Integrity Pharmacy delivers prescriptions to area assisted living facilities and skilled nursing care centers representing some 1,800 resident beds. About 1,650 patients per month receive medication management through the in-home service. These patients often take more than a dozen meds a day, and botching a dosage could mean a wellness setback or a return trip to the hospital.
For Integrity Pharmacy President and CEO Rocky Levell, it’s personal.
Last summer, his father was admitted to the hospital for cardiac troubles, and he was sent home with 23 meds.
“He was a disaster waiting to happen,” Levell says. “He went home with a laundry basket full of his drugs. I’m a pharmacist, and it took me two hours to straighten his meds out. I’m on a personal mission.”
In the big picture, Integrity Pharmacy leaders observe an industry cracking down on hospital readmission rates.
“It’s a big problem, and it’s a costly problem,” Reinert says. “Hospitals are paid on a per stay basis for most inpatients by Medicare, so they have an incentive to get people out as fast as they can.
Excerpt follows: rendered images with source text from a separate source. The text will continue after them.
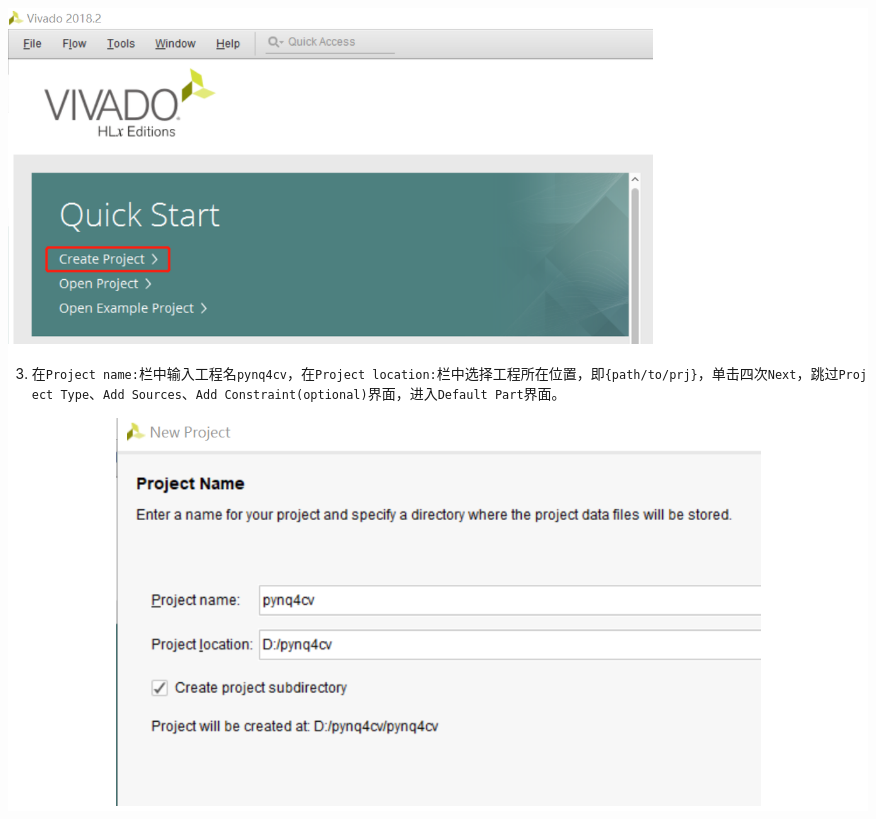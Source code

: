 <img src ="images\01_create_prj.png" width="75%"/>
</p>

3. 在`Project name:`栏中输入工程名`pynq4cv`，在`Project location:`栏中选择工程所在位置，即`{path/to/prj}`，单击四次`Next`，跳过`Project Type`、`Add Sources`、`Add Constraint(optional)`界面，进入`Default Part`界面。
<p align="center">
<img src ="images\01_prj_name.png" width="75%"/>
</p>
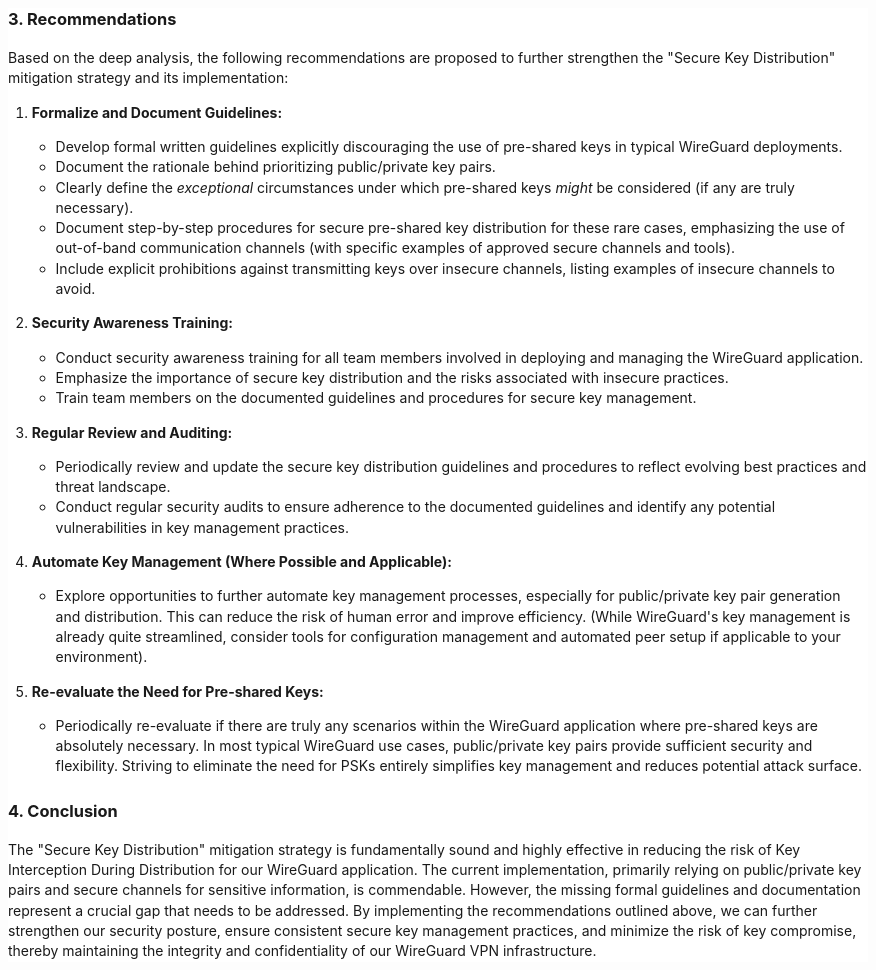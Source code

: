 ### 3. Recommendations

Based on the deep analysis, the following recommendations are proposed to further strengthen the "Secure Key Distribution" mitigation strategy and its implementation:

1.  **Formalize and Document Guidelines:**
    *   Develop formal written guidelines explicitly discouraging the use of pre-shared keys in typical WireGuard deployments.
    *   Document the rationale behind prioritizing public/private key pairs.
    *   Clearly define the *exceptional* circumstances under which pre-shared keys *might* be considered (if any are truly necessary).
    *   Document step-by-step procedures for secure pre-shared key distribution for these rare cases, emphasizing the use of out-of-band communication channels (with specific examples of approved secure channels and tools).
    *   Include explicit prohibitions against transmitting keys over insecure channels, listing examples of insecure channels to avoid.

2.  **Security Awareness Training:**
    *   Conduct security awareness training for all team members involved in deploying and managing the WireGuard application.
    *   Emphasize the importance of secure key distribution and the risks associated with insecure practices.
    *   Train team members on the documented guidelines and procedures for secure key management.

3.  **Regular Review and Auditing:**
    *   Periodically review and update the secure key distribution guidelines and procedures to reflect evolving best practices and threat landscape.
    *   Conduct regular security audits to ensure adherence to the documented guidelines and identify any potential vulnerabilities in key management practices.

4.  **Automate Key Management (Where Possible and Applicable):**
    *   Explore opportunities to further automate key management processes, especially for public/private key pair generation and distribution. This can reduce the risk of human error and improve efficiency. (While WireGuard's key management is already quite streamlined, consider tools for configuration management and automated peer setup if applicable to your environment).

5.  **Re-evaluate the Need for Pre-shared Keys:**
    *   Periodically re-evaluate if there are truly any scenarios within the WireGuard application where pre-shared keys are absolutely necessary. In most typical WireGuard use cases, public/private key pairs provide sufficient security and flexibility.  Striving to eliminate the need for PSKs entirely simplifies key management and reduces potential attack surface.

### 4. Conclusion

The "Secure Key Distribution" mitigation strategy is fundamentally sound and highly effective in reducing the risk of Key Interception During Distribution for our WireGuard application. The current implementation, primarily relying on public/private key pairs and secure channels for sensitive information, is commendable. However, the missing formal guidelines and documentation represent a crucial gap that needs to be addressed. By implementing the recommendations outlined above, we can further strengthen our security posture, ensure consistent secure key management practices, and minimize the risk of key compromise, thereby maintaining the integrity and confidentiality of our WireGuard VPN infrastructure.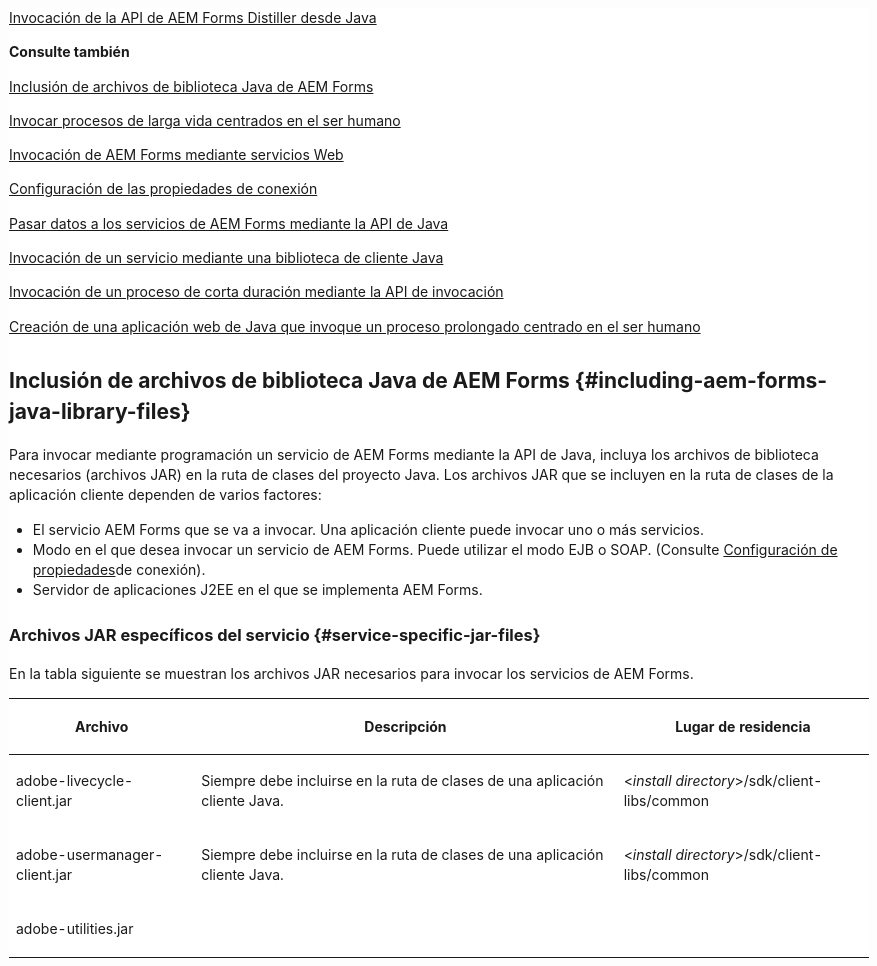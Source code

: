 [Invocación de la API de AEM Forms Distiller desde Java](https://www.adobe.com/devnet/livecycle/articles/distiller_java_03.html)

**Consulte también**

[Inclusión de archivos de biblioteca Java de AEM Forms](#including-aem-forms-java-library-files)

[Invocar procesos de larga vida centrados en el ser humano](/help/forms/developing/invoking-human-centric-long-lived.md#main-pars-text-0)

[Invocación de AEM Forms mediante servicios Web](/help/forms/developing/invoking-aem-forms-using-web.md)

[Configuración de las propiedades de conexión](#setting-connection-properties)

[Pasar datos a los servicios de AEM Forms mediante la API de Java](#passing-data-to-aem-forms-services-using-the-java-api)

[Invocación de un servicio mediante una biblioteca de cliente Java](#invoking-a-service-using-a-java-client-library)

[Invocación de un proceso de corta duración mediante la API de invocación](#invoking-a-short-lived-process-using-the-invocation-api)

[Creación de una aplicación web de Java que invoque un proceso prolongado centrado en el ser humano](/help/forms/developing/invoking-human-centric-long-lived.md)

## Inclusión de archivos de biblioteca Java de AEM Forms {#including-aem-forms-java-library-files}

Para invocar mediante programación un servicio de AEM Forms mediante la API de Java, incluya los archivos de biblioteca necesarios (archivos JAR) en la ruta de clases del proyecto Java. Los archivos JAR que se incluyen en la ruta de clases de la aplicación cliente dependen de varios factores:

* El servicio AEM Forms que se va a invocar. Una aplicación cliente puede invocar uno o más servicios.
* Modo en el que desea invocar un servicio de AEM Forms. Puede utilizar el modo EJB o SOAP. (Consulte [Configuración de propiedades](invoking-aem-forms-using-java.md#setting-connection-properties)de conexión).
* Servidor de aplicaciones J2EE en el que se implementa AEM Forms.

### Archivos JAR específicos del servicio {#service-specific-jar-files}

En la tabla siguiente se muestran los archivos JAR necesarios para invocar los servicios de AEM Forms.

<table> 
 <thead> 
  <tr> 
   <th><p>Archivo</p></th> 
   <th><p>Descripción</p></th> 
   <th><p>Lugar de residencia</p></th> 
  </tr> 
 </thead> 
 <tbody>
  <tr> 
   <td><p>adobe-livecycle-client.jar</p></td> 
   <td><p>Siempre debe incluirse en la ruta de clases de una aplicación cliente Java.</p></td> 
   <td><p>&lt;<i>install directory</i>&gt;/sdk/client-libs/common</p></td> 
  </tr> 
  <tr> 
   <td><p>adobe-usermanager-client.jar</p></td> 
   <td><p>Siempre debe incluirse en la ruta de clases de una aplicación cliente Java.</p></td> 
   <td><p>&lt;<i>install directory</i>&gt;/sdk/client-libs/common</p></td> 
  </tr> 
  <tr> 
   <td><p>adobe-utilities.jar</p></td>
The concern was they get them out too fast, they come right back in and the hospital gets to start new admissions to get paid again.”
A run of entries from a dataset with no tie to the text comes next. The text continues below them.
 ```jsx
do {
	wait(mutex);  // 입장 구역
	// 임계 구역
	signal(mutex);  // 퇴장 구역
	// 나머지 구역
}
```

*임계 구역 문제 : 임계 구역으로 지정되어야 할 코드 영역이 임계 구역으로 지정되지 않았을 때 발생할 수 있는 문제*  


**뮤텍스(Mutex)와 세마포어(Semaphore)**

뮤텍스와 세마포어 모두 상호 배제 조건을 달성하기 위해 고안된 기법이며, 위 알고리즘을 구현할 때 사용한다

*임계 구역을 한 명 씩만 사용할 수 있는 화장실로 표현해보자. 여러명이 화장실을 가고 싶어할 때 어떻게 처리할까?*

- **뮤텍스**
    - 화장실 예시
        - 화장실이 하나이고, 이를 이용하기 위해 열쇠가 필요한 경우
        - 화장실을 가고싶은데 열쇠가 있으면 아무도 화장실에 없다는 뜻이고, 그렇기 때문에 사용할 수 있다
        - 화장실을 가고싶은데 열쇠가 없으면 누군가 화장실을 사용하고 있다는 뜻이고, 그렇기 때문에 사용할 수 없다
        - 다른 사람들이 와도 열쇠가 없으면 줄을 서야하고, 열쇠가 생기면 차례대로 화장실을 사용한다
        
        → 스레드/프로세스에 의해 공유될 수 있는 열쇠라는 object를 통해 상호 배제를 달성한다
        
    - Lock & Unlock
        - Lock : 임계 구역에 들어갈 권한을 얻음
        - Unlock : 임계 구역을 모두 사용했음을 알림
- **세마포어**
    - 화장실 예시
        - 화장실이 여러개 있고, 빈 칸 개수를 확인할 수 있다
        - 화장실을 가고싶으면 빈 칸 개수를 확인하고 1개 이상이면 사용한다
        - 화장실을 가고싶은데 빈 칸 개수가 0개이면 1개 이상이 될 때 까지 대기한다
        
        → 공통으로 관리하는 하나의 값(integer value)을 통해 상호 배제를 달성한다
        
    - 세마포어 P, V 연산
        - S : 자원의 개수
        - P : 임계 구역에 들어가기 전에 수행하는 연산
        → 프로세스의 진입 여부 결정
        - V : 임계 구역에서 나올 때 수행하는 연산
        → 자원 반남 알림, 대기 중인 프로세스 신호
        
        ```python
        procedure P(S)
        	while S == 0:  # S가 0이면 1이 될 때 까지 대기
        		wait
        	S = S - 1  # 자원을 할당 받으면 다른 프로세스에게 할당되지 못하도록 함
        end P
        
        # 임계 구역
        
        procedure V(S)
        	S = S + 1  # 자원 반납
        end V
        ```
Born from the Affordable Care Act, the federal Medicare program began enforcing readmission penalties on hospitals in October 2012, and last year about two-thirds of hospitals had to forfeit some $227 million in Medicare funds. The government’s goal is to reduce the readmission rate within a month of discharge, which has hovered at 19 percent for several years, according to the Kaiser Family Foundation.
“The nursing home is really trying to do everything they can to reduce the likelihood of somebody being readmitted within 30 or 60 days. Sometimes, they discharge them and as soon as they get home, they get their meds screwed up and land back in the hospital,” Reinert adds. “The nursing homes can’t do anything about it, but the hospital is keeping score on the nursing homes.”
Pharmacy officials are working to get into the medicine stream earlier than before by getting prepackaged prescriptions in the hands of clients, mostly the elderly, before they return home.
“Who’s going to win on the other side of this is who can increase compliance and decrease hospital stays,” Levell says. “I think we’re right in the sweet spot.”
Last year, the company delivered nearly 20,000 prescriptions each month.
Among the extended care delivery stops in Springfield are Jordan Creek Nursing & Rehab, Maranatha Village, Joy Assisted Living and The Gardens.
On Jan. 1, Integrity Pharmacy added a distribution center in Grandview concentrated on serving longterm care clients in the Kansas City area and across the state line. Other extended care clients operate around Lake of the Ozarks and Joplin.
Coverage on the home care, or retail, side now extends to Kansas City and Columbia.